Inserting or modifying data in the table also updates the last modified time, so those metrics can be used as a measure of data freshness.

Custom Metrics

The metrics exporter also includes the ability to generate Datadog metrics from the results of SQL queries.

⚠️ Running an SQL query on BigQuery may have a cost associated with it

Each custom metric has a name, a list of tags, and its own collection interval as well as the SQL query to run to produce the metrics. The SQL query should return a single row of data, and each column will be exported as a distinct metric.

Recommended usage

It is recommended to run the metrics collection daemon bqmetricsd which will continually collect metrics and ship them to Datadog according to the provided schedule.

bqmetricsd \
  --datadog-api-key-file datadog.key \
  --gcp-project-id my-project \
  --metric-interval 1m \
  --metric-tags team:myteam,env:prod

Running in Google Cloud Platform

Running in Google Cloud Platform is the preferred method of operation as it will reduce latency for metrics collection and simplify authentication to the BigQuery API. A Terraform module is provided to simplify running the daemon in GCP. Example usage is below:

data "google_compute_subnetwork" "default" {
  name   = "default"
  region = "europe-west1"
}

module "bqmetrics" {
  source = "git::https://github.com/ovotech/bigquery-metrics-exporter.git//terraform/gcp?ref=v1.2.2"

  datadog-api-key-secret = "datadog-api-key"
  subnetwork             = data.google_compute_subnetwork.default.self_link
}

The Terraform provider makes use of Google Secrets Manager to handle the Datadog API secret key. This secret can be created with the gcloud CLI utility using the following command:

printf "secret" | gcloud secrets create datadog-api-key --data-file=-

Depending on organizational policy, you may need to restrict the secret to certain locations. See gcloud secrets create --help for full details.

An existing secret can be updated with the following commands:

printf "secret" | gcloud secrets versions add datadog-api-key --data-file=-

Configuration

bqmetrics and bqmetricsd are both configurable using the same mechanisms, either a config file, environment variables, or on the command line. Config set on the command line has priority over environment variables, which in turn have priority over the config file.

It is required that the Datadog API key is set using one of the available options in order to run. Credentials also need to be provided for connecting to the GCP APIs, although that may be handled automatically by the environment. See the Google Cloud Platform authentication documentation for more information. The Google Cloud Project ID is also required.

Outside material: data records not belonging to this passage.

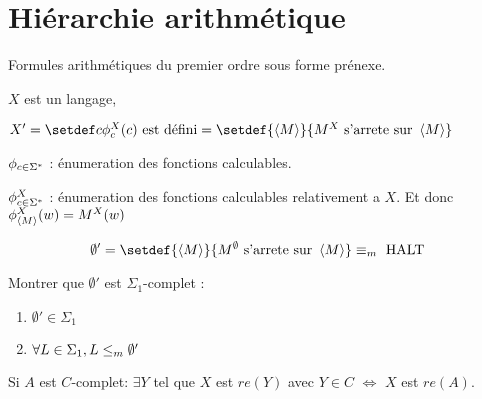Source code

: \section{Hiérarchie arithmétique}


Formules arithmétiques du premier ordre sous forme prénexe.


\begin{definition}
	$X$ est un langage,

	$X' = \setdef c {\phi_c^X(c) \text{ est défini}} = \setdef {\encode M} {M^X \text{ s'arrete sur } \encode M}$

	$\phi_{c \in \Sigma^{*}}$ : énumeration des fonctions calculables.

	$\phi_{c \in \Sigma^{*}}^X$ : énumeration des fonctions calculables relativement a $X$. Et donc $\phi_{\left\langle M\right\rangle}^X(w) = M^X(w)$
\end{definition}


\begin{exemple}
	$$\emptyset' = \setdef {\encode M} {M^{\emptyset} \text{ s'arrete sur } \encode M} \equivm \halt$$
\end{exemple}

\begin{exercice}
	Montrer que $\emptyset '$ est $\Sigma_1$-complet :
	\begin{enumerate}
		\item $\emptyset' \in \Sigma_1$
		\item $\forall L \in \Sigma_1, L \leq_m \emptyset'$
	\end{enumerate}
\end{exercice}


\begin{lemma}
	Si $A$ est $C$-complet:  $\exists Y$ tel que $X$ est $re(Y)$ avec $Y \in C$ $\iff$ $X$ est $re(A)$.
\end{lemma}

All other parameters are optional.

Config file

See example-config.yaml for an example config file that details all the current configuration.

bqmetrics and bqmetricsd will by default search for a config file at /etc/bqmetrics/config.yaml and ~/.bqmetrics/config.yaml, although you can also specify the path to a config file using the --config-file command line parameter or the CONFIG_FILE environment variable.

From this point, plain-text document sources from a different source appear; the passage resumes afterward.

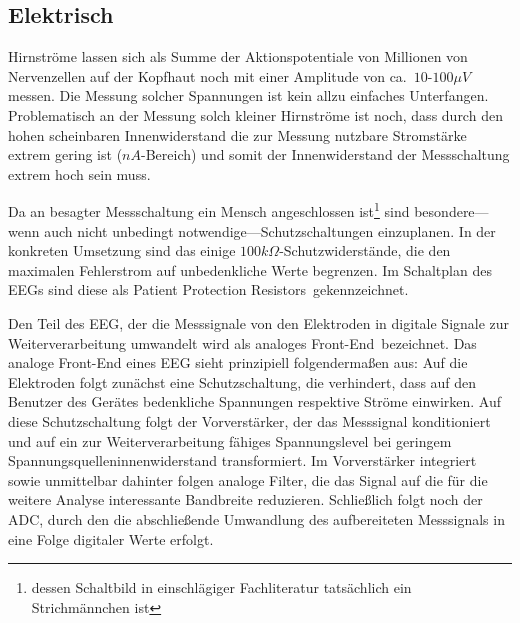 \documentclass[12pt,a4paper,notitlepage]{article}
\begin{document}
\subsection{Elektrisch}
Hirnströme lassen sich als Summe der Aktionspotentiale von Millionen von Nervenzellen auf der Kopfhaut noch mit einer Amplitude von ca.\ $10$-$100\mu V$ messen\cite{MAYER1}. Die Messung solcher Spannungen ist kein allzu einfaches Unterfangen. Problematisch an der Messung solch kleiner Hirnströme ist noch, dass durch den hohen scheinbaren Innenwiderstand die zur Messung nutzbare Stromstärke extrem gering ist ($nA$-Bereich) und somit der Innenwiderstand der Messschaltung extrem hoch sein muss.

Da an besagter Messschaltung ein Mensch angeschlossen ist\footnote{dessen Schaltbild in einschlägiger Fachliteratur tatsächlich ein Strichmännchen ist} sind besondere---wenn auch nicht unbedingt notwendige---Schutzschaltungen einzuplanen. In der konkreten Umsetzung sind das einige $100k\Omega$-Schutzwiderstände, die den maximalen \gls{Fehlerstrom} auf unbedenkliche Werte begrenzen. Im Schaltplan des EEGs sind diese als \glqq Patient Protection Resistors\grqq\ gekennzeichnet.

Den Teil des \gls{EEG}, der die Messsignale von den Elektroden in digitale Signale zur Weiterverarbeitung umwandelt wird als \glqq analoges Front-End\grqq\ bezeichnet. Das analoge Front-End eines \gls{EEG} sieht prinzipiell folgendermaßen aus: Auf die Elektroden folgt zunächst eine Schutzschaltung, die verhindert, dass auf den Benutzer des Gerätes bedenkliche Spannungen respektive Ströme einwirken. Auf diese Schutzschaltung folgt der Vorverstärker, der das Messsignal konditioniert und auf ein zur Weiterverarbeitung fähiges Spannungslevel bei geringem Spannungsquelleninnenwiderstand transformiert. Im Vorverstärker integriert sowie unmittelbar dahinter folgen analoge Filter, die das Signal auf die für die weitere Analyse interessante Bandbreite reduzieren. Schließlich folgt noch der \gls{ADC}, durch den die abschließende Umwandlung des aufbereiteten Messsignals in eine Folge digitaler Werte erfolgt.\cite{LINEAR3,MAXIM3,MAXIM9,MAXIM21,MAXIM59,TEXAS12,LINEAR1,LINEAR2,LINEAR4,LINEAR5}
\end{document}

Environment and command line parameters

Below is a list of configuration available as environment variables and command line options.

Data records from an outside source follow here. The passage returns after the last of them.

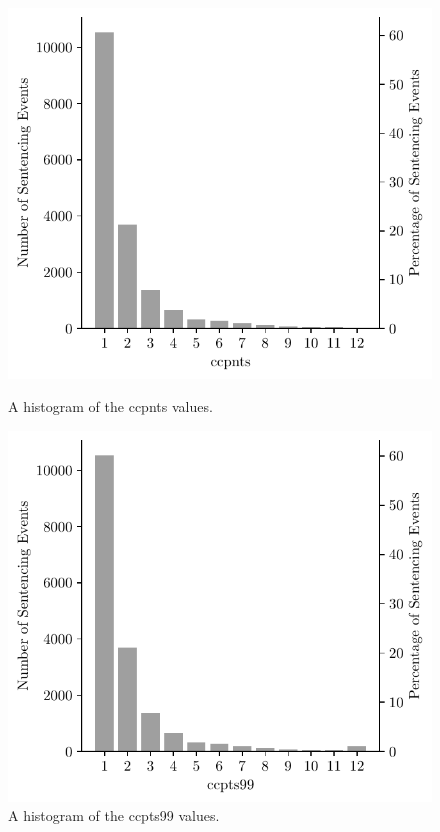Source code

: \documentclass[11pt, oneside]{article}   	%
\theoremstyle{ModifiedStyle}
\begin{document}
\begin{figure}[h!]
	\centering
	\begin{minipage}{.45\textwidth}
		\centering
		\hspace{-4mm}
		\includegraphics[scale=0.75]{Figures/ccpnts_Histogram}
		\hspace{4mm}
		\vspace{-6.0mm}
		\caption{A histogram of the ccpnts values.}
		\label{Figure_Hester_Data_ccpnts_Histogram}
	\end{minipage}
	\hspace{5mm}
	\begin{minipage}{0.45\textwidth}
		\centering
		\hspace{-3mm}
		\includegraphics[scale=0.75]{Figures/ccpts99_Histogram}
		\vspace{-6mm}
		\caption{A histogram of the ccpts99 values.}
		\label{Figure_Hester_Data_ccpts99_Histogram}
	\end{minipage}
\end{figure}
\end{document}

Environment Variable Parameter Description
CONFIG_FILE --config-file Path to the config file
DATADOG_API_KEY The Datadog API key
DATADOG_API_KEY_FILE --datadog-api-key-file File containing Datadog API key
DATADOG_API_KEY_SECRET_ID --datadog-api-key-secret-id Path to a secret held in Google Secret Manager containing Datadog API key, e.g. projects/my-project/secrets/datadog-api-key/versions/3
DATASET_FILTER --dataset-filter BigQuery label to filter datasets for metric collection
GCP_PROJECT_ID --gcp-project-id (Required) The Google Cloud project containing the BigQuery tables to retrieve metrics from
GOOGLE_APPLICATION_CREDENTIALS File containing service account details to authenticate to Google Cloud using
HEALTHCHECK_ENABLED --healthcheck.enabled Whether to enable the health check endpoint at /health. Defaults to false
HEALTHCHECK_PORT --healthcheck.port The port to run the health check server on. Defaults to 8080
LOG_LEVEL The logging level (e.g. trace, debug, info, warn, error). Defaults to info
METRIC_INTERVAL --metric-interval The interval between metric collection rounds. Must contain a unit and valid units are "ns", "us" (or "µs"), "ms", "s", "m", "h". Defaults to 30s
METRIC_PREFIX --metric-prefix The prefix for the metric names exported to Datadog. Defaults to custom.gcp.bigquery
METRIC_TAGS --metric-tags Comma-delimited list of tags to attach to metrics (e.g. env:prod,team:myteam)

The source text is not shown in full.